= Beginning of Section =
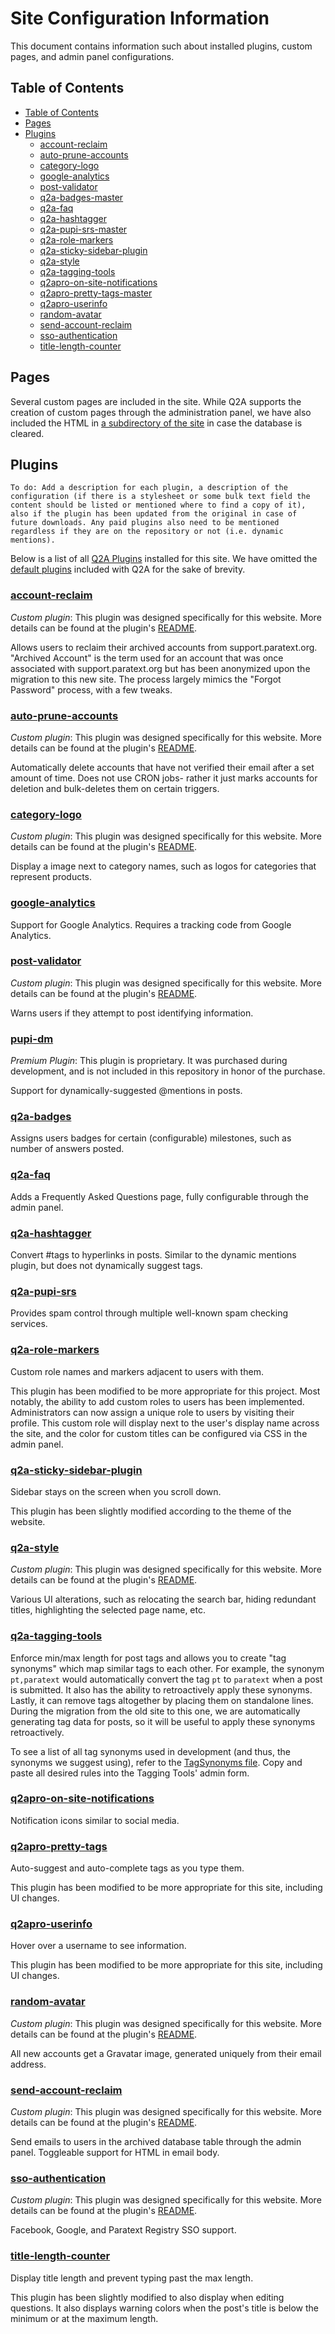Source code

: # Site Configuration Information

This document contains information such about installed plugins, custom pages, and admin panel configurations.

## Table of Contents

-   [Table of Contents](#table-of-contents)
-   [Pages](#pages)
-   [Plugins](#plugins)
    -   [account-reclaim](#account-reclaim)
    -   [auto-prune-accounts](#auto-prune-accounts)
    -   [category-logo](#category-logo)
    -   [google-analytics](#google-analytics)
    -   [post-validator](#post-validator)
    -   [q2a-badges-master](#q2a-badges-master)
    -   [q2a-faq](#q2a-faq)
    -   [q2a-hashtagger](#q2a-hashtagger)
    -   [q2a-pupi-srs-master](#q2a-pupi-srs-master)
    -   [q2a-role-markers](#q2a-role-markers)
    -   [q2a-sticky-sidebar-plugin](#q2a-sticky-sidebar-plugin)
    -   [q2a-style](#q2a-style)
    -   [q2a-tagging-tools](#q2a-tagging-tools)
    -   [q2apro-on-site-notifications](#q2apro-on-site-notifications)
    -   [q2apro-pretty-tags-master](#q2apro-pretty-tags-master)
    -   [q2apro-userinfo](#q2apro-userinfo)
    -   [random-avatar](#random-avatar)
    -   [send-account-reclaim](#send-account-reclaim)
    -   [sso-authentication](#sso-authentication)
    -   [title-length-counter](#title-length-counter)

## Pages

Several custom pages are included in the site. While Q2A supports the creation of custom pages through the administration panel, we have also included the HTML in [a subdirectory of the site](https://github.com/ubsicap/assure_support_site/tree/master/public/qa-custom-pages) in case the database is cleared.

## Plugins

`To do: Add a description for each plugin, a description of the configuration (if there is a stylesheet or some bulk text field the content should be listed or mentioned where to find a copy of it), also if the plugin has been updated from the original in case of future downloads. Any paid plugins also need to be mentioned regardless if they are on the repository or not (i.e. dynamic mentions).`

Below is a list of all [Q2A Plugins](https://docs.question2answer.org/addons/plugins/) installed for this site.
We have omitted the [default plugins](https://github.com/q2a/question2answer/tree/dev/qa-plugin) included with Q2A for the sake of brevity.

### [account-reclaim](https://github.com/ubsicap/assure_support_site/tree/master/public/qa-plugin/account-reclaim)

_Custom plugin_: This plugin was designed specifically for this website. More details can be found at the plugin's [README](https://github.com/ubsicap/assure_support_site/tree/master/public/qa-plugin/account-reclaim).

Allows users to reclaim their archived accounts from support.paratext.org.
"Archived Account" is the term used for an account that was once associated with support.paratext.org but has been anonymized upon the migration to this new site.
The process largely mimics the "Forgot Password" process, with a few tweaks.

### [auto-prune-accounts](https://github.com/ubsicap/assure_support_site/tree/master/public/qa-plugin/auto-prune-accounts)

_Custom plugin_: This plugin was designed specifically for this website. More details can be found at the plugin's [README](https://github.com/ubsicap/assure_support_site/tree/master/public/qa-plugin/auto-prune-accounts).

Automatically delete accounts that have not verified their email after a set amount of time.
Does not use CRON jobs- rather it just marks accounts for deletion and bulk-deletes them on certain triggers.

### [category-logo](https://github.com/ubsicap/assure_support_site/tree/master/public/qa-plugin/category-logo)

_Custom plugin_: This plugin was designed specifically for this website. More details can be found at the plugin's [README](https://github.com/ubsicap/assure_support_site/tree/master/public/qa-plugin/category-logo).

Display a image next to category names, such as logos for categories that represent products.

### [google-analytics](https://github.com/kufeiko/QA-Google-Analytics-Plugin)

Support for Google Analytics. Requires a tracking code from Google Analytics.

### [post-validator](https://github.com/ubsicap/assure_support_site/tree/master/public/qa-plugin/post-validator)

_Custom plugin_: This plugin was designed specifically for this website. More details can be found at the plugin's [README](https://github.com/ubsicap/assure_support_site/tree/master/public/qa-plugin/post-validator).

Warns users if they attempt to post identifying information.

### [pupi-dm](https://bitbucket.org/pupi1985/q2a-dynamic-mentions-public)

_Premium Plugin_: This plugin is proprietary. It was purchased during development, and is not included in this repository in honor of the purchase.

Support for dynamically-suggested @mentions in posts.

### [q2a-badges](https://github.com/NoahY/q2a-badges)

Assigns users badges for certain (configurable) milestones, such as number of answers posted.

### [q2a-faq](https://github.com/gturri/q2a-faq/)

Adds a Frequently Asked Questions page, fully configurable through the admin panel.

### [q2a-hashtagger](https://github.com/pupi1985/q2a-hashtagger)

Convert #tags to hyperlinks in posts.
Similar to the dynamic mentions plugin, but does not dynamically suggest tags.

### [q2a-pupi-srs](https://github.com/pupi1985/q2a-pupi-srs)

Provides spam control through multiple well-known spam checking services.

### [q2a-role-markers](https://github.com/gurjyot/q2a-role-markers)

Custom role names and markers adjacent to users with them.

This plugin has been modified to be more appropriate for this project.
Most notably, the ability to add custom roles to users has been implemented.
Administrators can now assign a unique role to users by visiting their profile.
This custom role will display next to the user's display name across the site, and the color for custom titles can be configured via CSS in the admin panel.

### [q2a-sticky-sidebar-plugin](https://github.com/stefanmm/q2a-sticky-sidebar-plugin/)

Sidebar stays on the screen when you scroll down.

This plugin has been slightly modified according to the theme of the website.

### [q2a-style](https://github.com/ubsicap/assure_support_site/tree/master/public/qa-plugin/q2a-style)

_Custom plugin_: This plugin was designed specifically for this website. More details can be found at the plugin's [README](https://github.com/ubsicap/assure_support_site/tree/master/public/qa-plugin/q2a-style).

Various UI alterations, such as relocating the search bar, hiding redundant titles, highlighting the selected page name, etc.

### [q2a-tagging-tools](https://github.com/svivian/q2a-tagging-tools)

Enforce min/max length for post tags and allows you to create "tag synonyms" which map similar tags to each other.
For example, the synonym `pt,paratext` would automatically convert the tag `pt` to `paratext` when a post is submitted.
It also has the ability to retroactively apply these synonyms.
Lastly, it can remove tags altogether by placing them on standalone lines.
During the migration from the old site to this one, we are automatically generating tag data for posts, so it will be useful to apply these synonyms retroactively.

To see a list of all tag synonyms used in development (and thus, the synonyms we suggest using), refer to the [TagSynonyms file](https://github.com/ubsicap/assure_support_site/blob/master/public/qa-plugin/q2a-tagging-tools/TagSynonyms.md).
Copy and paste all desired rules into the Tagging Tools' admin form.

### [q2apro-on-site-notifications](https://github.com/q2apro/q2apro-on-site-notifications)

Notification icons similar to social media.

### [q2apro-pretty-tags](https://github.com/ProThoughts/q2apro-pretty-tags)

Auto-suggest and auto-complete tags as you type them.

This plugin has been modified to be more appropriate for this site, including UI changes.

### [q2apro-userinfo](https://github.com/ProThoughts/q2apro-userinfo)

Hover over a username to see information.

This plugin has been modified to be more appropriate for this site, including UI changes.

### [random-avatar](https://github.com/ubsicap/assure_support_site/tree/master/public/qa-plugin/random-avatar)

_Custom plugin_: This plugin was designed specifically for this website. More details can be found at the plugin's [README](https://github.com/ubsicap/assure_support_site/tree/master/public/qa-plugin/random-avatar).

All new accounts get a Gravatar image, generated uniquely from their email address.

### [send-account-reclaim](https://github.com/ubsicap/assure_support_site/tree/master/public/qa-plugin/send-account-reclaim)

_Custom plugin_: This plugin was designed specifically for this website. More details can be found at the plugin's [README](https://github.com/ubsicap/assure_support_site/tree/master/public/qa-plugin/send-account-reclaim).

Send emails to users in the archived database table through the admin panel.
Toggleable support for HTML in email body.

### [sso-authentication](https://github.com/ubsicap/assure_support_site/tree/master/public/qa-plugin/sso-authentication)

_Custom plugin_: This plugin was designed specifically for this website. More details can be found at the plugin's [README](https://github.com/ubsicap/assure_support_site/tree/master/public/qa-plugin/sso-authentication).

Facebook, Google, and Paratext Registry SSO support.

### [title-length-counter](https://github.com/MominRaza/title-length-counter)

Display title length and prevent typing past the max length.

This plugin has been slightly modified to also display when editing questions.
It also displays warning colors when the post's title is below the minimum or at the maximum length.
= End of Section =
- [Exercise brief]
Search the entries for the string "next" and collect each line that has it.

- [Finished exercise]
Display a image next to category names, such as logos for categories that represent products.
This custom role will display next to the user's display name across the site, and the color for custom titles can be configured via CSS in the admin panel.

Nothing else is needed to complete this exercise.